Problem to work on
Check every line in the listing below for "remote". Copy the ones where it occurs.
_ _ _ _
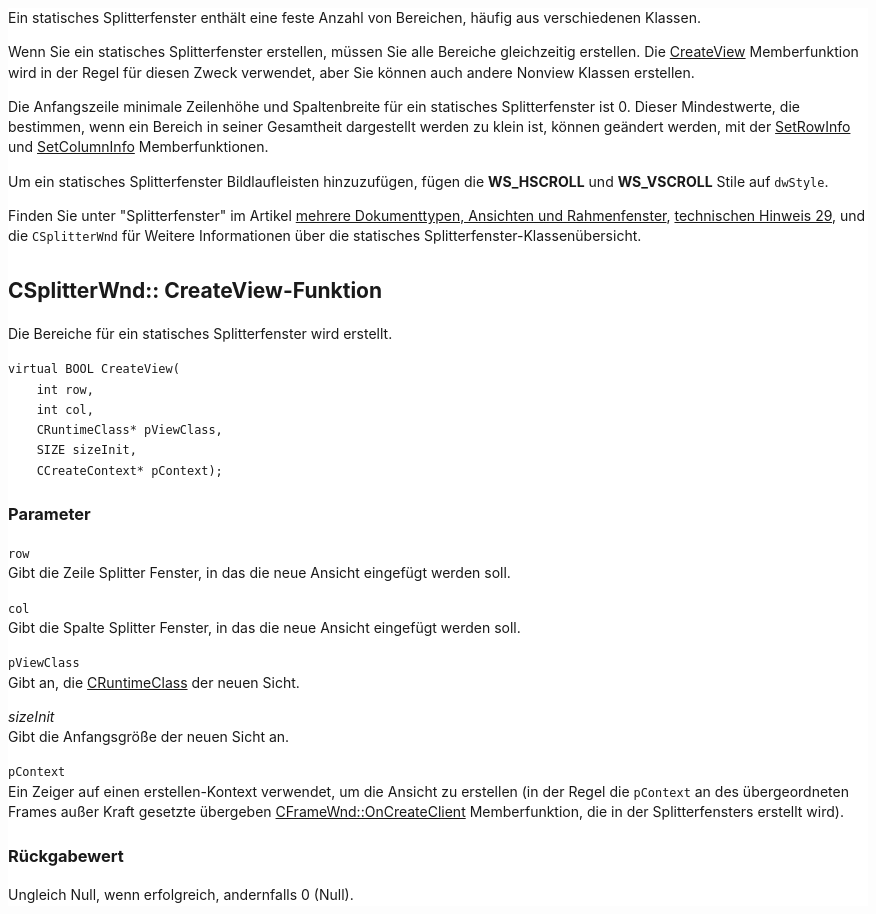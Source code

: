  Ein statisches Splitterfenster enthält eine feste Anzahl von Bereichen, häufig aus verschiedenen Klassen.  
  
 Wenn Sie ein statisches Splitterfenster erstellen, müssen Sie alle Bereiche gleichzeitig erstellen. Die [CreateView](#createview) Memberfunktion wird in der Regel für diesen Zweck verwendet, aber Sie können auch andere Nonview Klassen erstellen.  
  
 Die Anfangszeile minimale Zeilenhöhe und Spaltenbreite für ein statisches Splitterfenster ist 0. Dieser Mindestwerte, die bestimmen, wenn ein Bereich in seiner Gesamtheit dargestellt werden zu klein ist, können geändert werden, mit der [SetRowInfo](#setrowinfo) und [SetColumnInfo](#setcolumninfo) Memberfunktionen.  
  
 Um ein statisches Splitterfenster Bildlaufleisten hinzuzufügen, fügen die **WS_HSCROLL** und **WS_VSCROLL** Stile auf `dwStyle`.  
  
 Finden Sie unter "Splitterfenster" im Artikel [mehrere Dokumenttypen, Ansichten und Rahmenfenster](../../mfc/multiple-document-types-views-and-frame-windows.md), [technischen Hinweis 29](../../mfc/tn029-splitter-windows.md), und die `CSplitterWnd` für Weitere Informationen über die statisches Splitterfenster-Klassenübersicht.  
  
##  <a name="createview"></a>CSplitterWnd:: CreateView-Funktion  
 Die Bereiche für ein statisches Splitterfenster wird erstellt.  
  
```  
virtual BOOL CreateView(
    int row,  
    int col,  
    CRuntimeClass* pViewClass,  
    SIZE sizeInit,  
    CCreateContext* pContext);
```  
  
### <a name="parameters"></a>Parameter  
 `row`  
 Gibt die Zeile Splitter Fenster, in das die neue Ansicht eingefügt werden soll.  
  
 `col`  
 Gibt die Spalte Splitter Fenster, in das die neue Ansicht eingefügt werden soll.  
  
 `pViewClass`  
 Gibt an, die [CRuntimeClass](../../mfc/reference/cruntimeclass-structure.md) der neuen Sicht.  
  
 *sizeInit*  
 Gibt die Anfangsgröße der neuen Sicht an.  
  
 `pContext`  
 Ein Zeiger auf einen erstellen-Kontext verwendet, um die Ansicht zu erstellen (in der Regel die `pContext` an des übergeordneten Frames außer Kraft gesetzte übergeben [CFrameWnd::OnCreateClient](../../mfc/reference/cframewnd-class.md#oncreateclient) Memberfunktion, die in der Splitterfensters erstellt wird).  
  
### <a name="return-value"></a>Rückgabewert  
 Ungleich Null, wenn erfolgreich, andernfalls 0 (Null).  
  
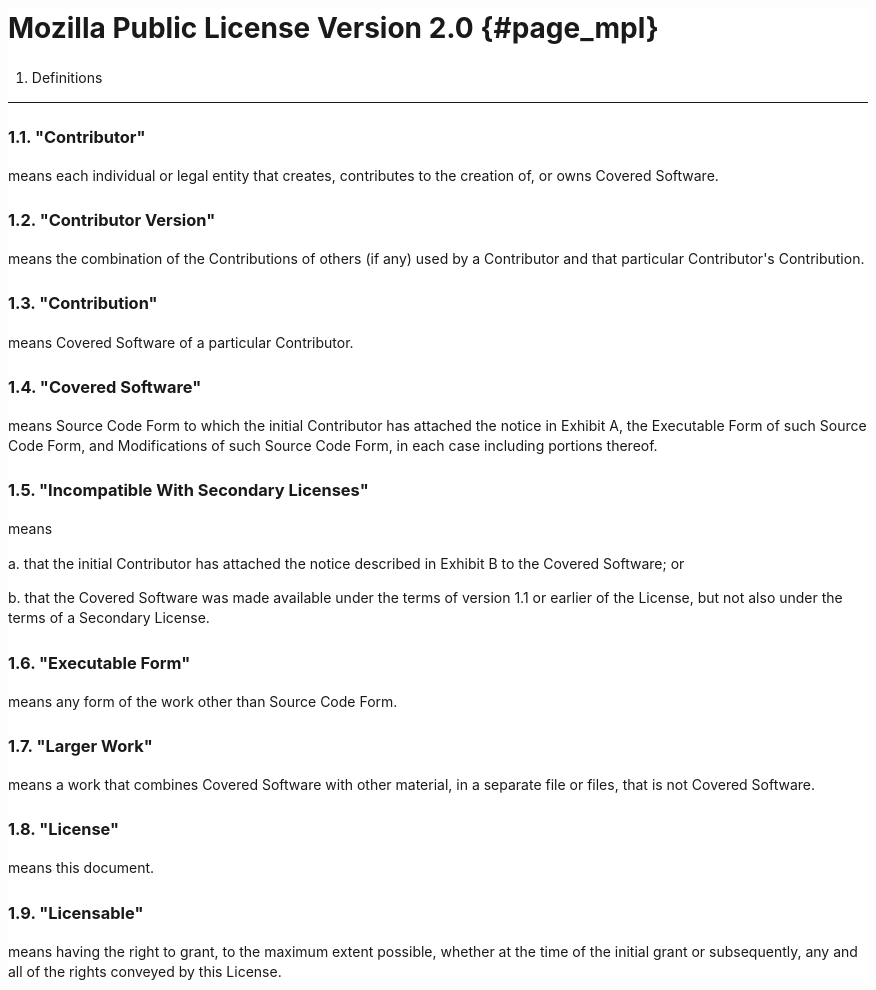 Mozilla Public License Version 2.0 {#page_mpl}
==================================

1. Definitions
--------------

### 1.1. "Contributor"

means each individual or legal entity that creates, contributes to
the creation of, or owns Covered Software.

### 1.2. "Contributor Version"

means the combination of the Contributions of others (if any) used
by a Contributor and that particular Contributor's Contribution.

### 1.3. "Contribution"

means Covered Software of a particular Contributor.

### 1.4. "Covered Software"

means Source Code Form to which the initial Contributor has attached
the notice in Exhibit A, the Executable Form of such Source Code
Form, and Modifications of such Source Code Form, in each case
including portions thereof.

### 1.5. "Incompatible With Secondary Licenses"

means

a.  that the initial Contributor has attached the notice described
    in Exhibit B to the Covered Software; or

b.  that the Covered Software was made available under the terms of
    version 1.1 or earlier of the License, but not also under the
    terms of a Secondary License.

### 1.6. "Executable Form"

means any form of the work other than Source Code Form.

### 1.7. "Larger Work"

means a work that combines Covered Software with other material, in
a separate file or files, that is not Covered Software.

### 1.8. "License"

means this document.

### 1.9. "Licensable"

means having the right to grant, to the maximum extent possible,
whether at the time of the initial grant or subsequently, any and
all of the rights conveyed by this License.
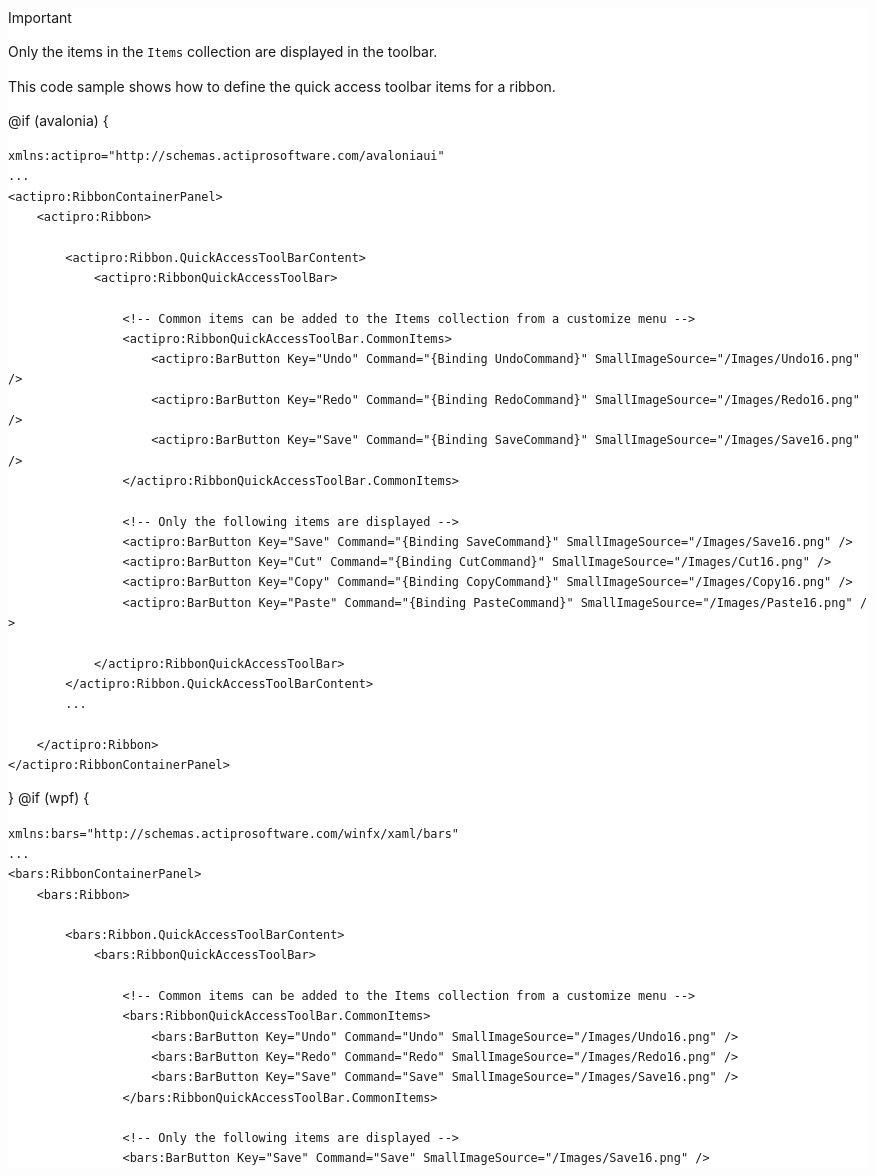 > [!IMPORTANT]
> Only the items in the `Items` collection are displayed in the toolbar.

This code sample shows how to define the quick access toolbar items for a ribbon.

@if (avalonia) {
```xaml
xmlns:actipro="http://schemas.actiprosoftware.com/avaloniaui"
...
<actipro:RibbonContainerPanel>
	<actipro:Ribbon>

		<actipro:Ribbon.QuickAccessToolBarContent>
			<actipro:RibbonQuickAccessToolBar>

				<!-- Common items can be added to the Items collection from a customize menu -->
				<actipro:RibbonQuickAccessToolBar.CommonItems>
					<actipro:BarButton Key="Undo" Command="{Binding UndoCommand}" SmallImageSource="/Images/Undo16.png" />
					<actipro:BarButton Key="Redo" Command="{Binding RedoCommand}" SmallImageSource="/Images/Redo16.png" />
					<actipro:BarButton Key="Save" Command="{Binding SaveCommand}" SmallImageSource="/Images/Save16.png" />
				</actipro:RibbonQuickAccessToolBar.CommonItems>

				<!-- Only the following items are displayed -->
				<actipro:BarButton Key="Save" Command="{Binding SaveCommand}" SmallImageSource="/Images/Save16.png" />
				<actipro:BarButton Key="Cut" Command="{Binding CutCommand}" SmallImageSource="/Images/Cut16.png" />
				<actipro:BarButton Key="Copy" Command="{Binding CopyCommand}" SmallImageSource="/Images/Copy16.png" />
				<actipro:BarButton Key="Paste" Command="{Binding PasteCommand}" SmallImageSource="/Images/Paste16.png" />

			</actipro:RibbonQuickAccessToolBar>
		</actipro:Ribbon.QuickAccessToolBarContent>
		...

	</actipro:Ribbon>
</actipro:RibbonContainerPanel>
```
}
@if (wpf) {
```xaml
xmlns:bars="http://schemas.actiprosoftware.com/winfx/xaml/bars"
...
<bars:RibbonContainerPanel>
	<bars:Ribbon>

		<bars:Ribbon.QuickAccessToolBarContent>
			<bars:RibbonQuickAccessToolBar>

				<!-- Common items can be added to the Items collection from a customize menu -->
				<bars:RibbonQuickAccessToolBar.CommonItems>
					<bars:BarButton Key="Undo" Command="Undo" SmallImageSource="/Images/Undo16.png" />
					<bars:BarButton Key="Redo" Command="Redo" SmallImageSource="/Images/Redo16.png" />
					<bars:BarButton Key="Save" Command="Save" SmallImageSource="/Images/Save16.png" />
				</bars:RibbonQuickAccessToolBar.CommonItems>

				<!-- Only the following items are displayed -->
				<bars:BarButton Key="Save" Command="Save" SmallImageSource="/Images/Save16.png" />
```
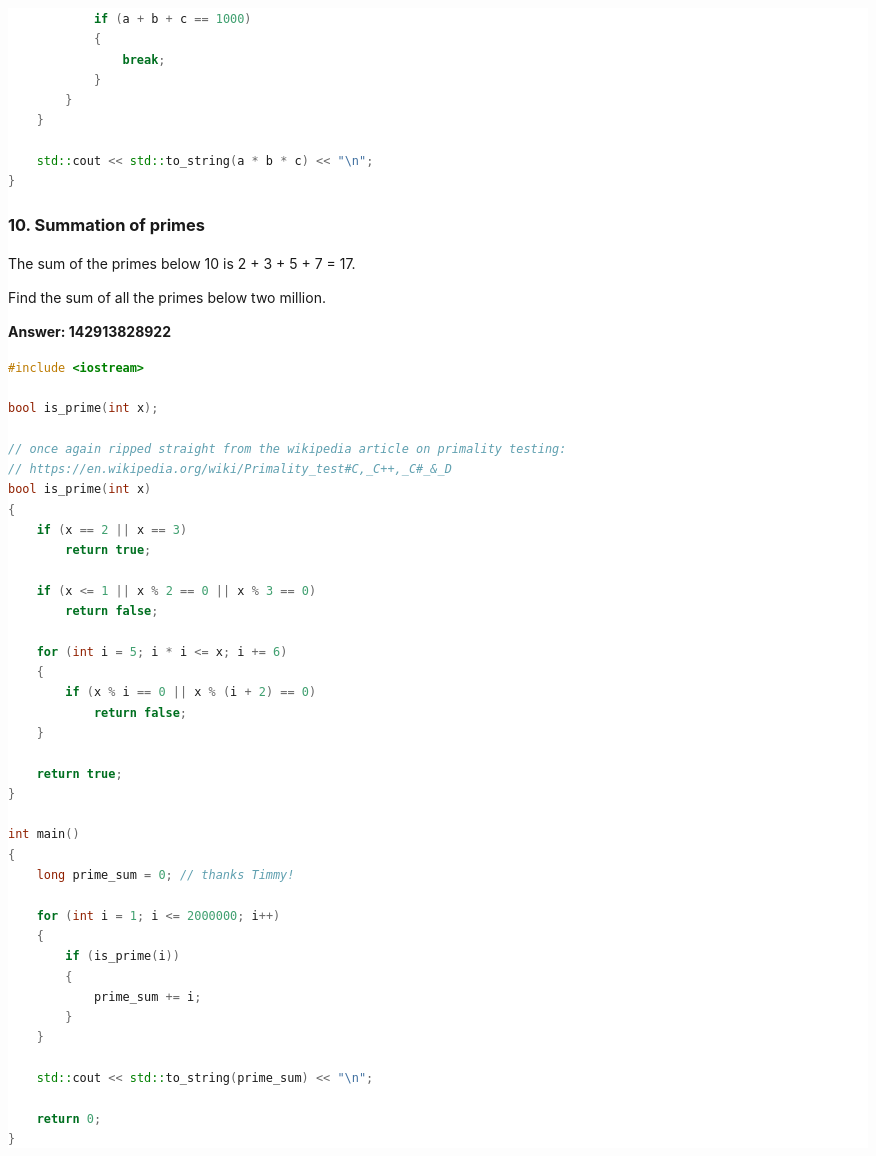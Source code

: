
 ```cpp
            if (a + b + c == 1000)
            {
                break;
            }
        }
    }

    std::cout << std::to_string(a * b * c) << "\n";
}
```

### 10. Summation of primes

The sum of the primes below 10 is 2 + 3 + 5 + 7 = 17.

Find the sum of all the primes below two million.

**Answer: 142913828922**

```cpp
#include <iostream>

bool is_prime(int x);

// once again ripped straight from the wikipedia article on primality testing:
// https://en.wikipedia.org/wiki/Primality_test#C,_C++,_C#_&_D
bool is_prime(int x)
{
    if (x == 2 || x == 3)
        return true;

    if (x <= 1 || x % 2 == 0 || x % 3 == 0)
        return false;

    for (int i = 5; i * i <= x; i += 6)
    {
        if (x % i == 0 || x % (i + 2) == 0)
            return false;
    }

    return true;
}

int main()
{
    long prime_sum = 0; // thanks Timmy!

    for (int i = 1; i <= 2000000; i++)
    {
        if (is_prime(i))
        {
            prime_sum += i;
        }
    }

    std::cout << std::to_string(prime_sum) << "\n";

    return 0;
}
```
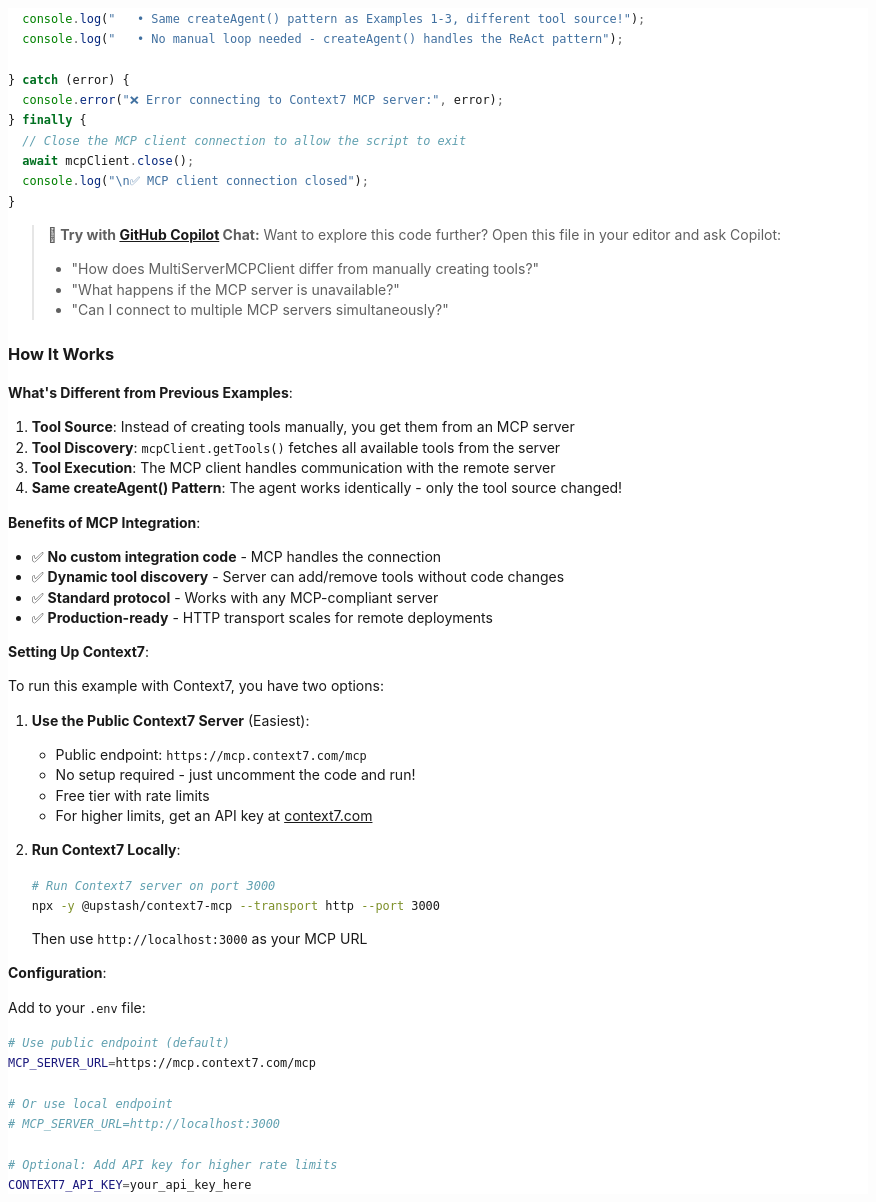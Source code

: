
 ```typescript
  console.log("   • Same createAgent() pattern as Examples 1-3, different tool source!");
  console.log("   • No manual loop needed - createAgent() handles the ReAct pattern");

} catch (error) {
  console.error("❌ Error connecting to Context7 MCP server:", error);
} finally {
  // Close the MCP client connection to allow the script to exit
  await mcpClient.close();
  console.log("\n✅ MCP client connection closed");
}
```

> **🤖 Try with [GitHub Copilot](https://github.com/features/copilot) Chat:** Want to explore this code further? Open this file in your editor and ask Copilot:
> - "How does MultiServerMCPClient differ from manually creating tools?"
> - "What happens if the MCP server is unavailable?"
> - "Can I connect to multiple MCP servers simultaneously?"

### How It Works

**What's Different from Previous Examples**:
1. **Tool Source**: Instead of creating tools manually, you get them from an MCP server
2. **Tool Discovery**: `mcpClient.getTools()` fetches all available tools from the server
3. **Tool Execution**: The MCP client handles communication with the remote server
4. **Same createAgent() Pattern**: The agent works identically - only the tool source changed!

**Benefits of MCP Integration**:
- ✅ **No custom integration code** - MCP handles the connection
- ✅ **Dynamic tool discovery** - Server can add/remove tools without code changes
- ✅ **Standard protocol** - Works with any MCP-compliant server
- ✅ **Production-ready** - HTTP transport scales for remote deployments

**Setting Up Context7**:

To run this example with Context7, you have two options:

1. **Use the Public Context7 Server** (Easiest):
   - Public endpoint: `https://mcp.context7.com/mcp`
   - No setup required - just uncomment the code and run!
   - Free tier with rate limits
   - For higher limits, get an API key at [context7.com](https://context7.com)

2. **Run Context7 Locally**:
   ```bash
   # Run Context7 server on port 3000
   npx -y @upstash/context7-mcp --transport http --port 3000
   ```
   Then use `http://localhost:3000` as your MCP URL

**Configuration**:

Add to your `.env` file:
```bash
# Use public endpoint (default)
MCP_SERVER_URL=https://mcp.context7.com/mcp

# Or use local endpoint
# MCP_SERVER_URL=http://localhost:3000

# Optional: Add API key for higher rate limits
CONTEXT7_API_KEY=your_api_key_here
```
_ _ _ _
Exercise answer
3. **Tool Execution**: The MCP client handles communication with the remote server
- ✅ **Production-ready** - HTTP transport scales for remote deployments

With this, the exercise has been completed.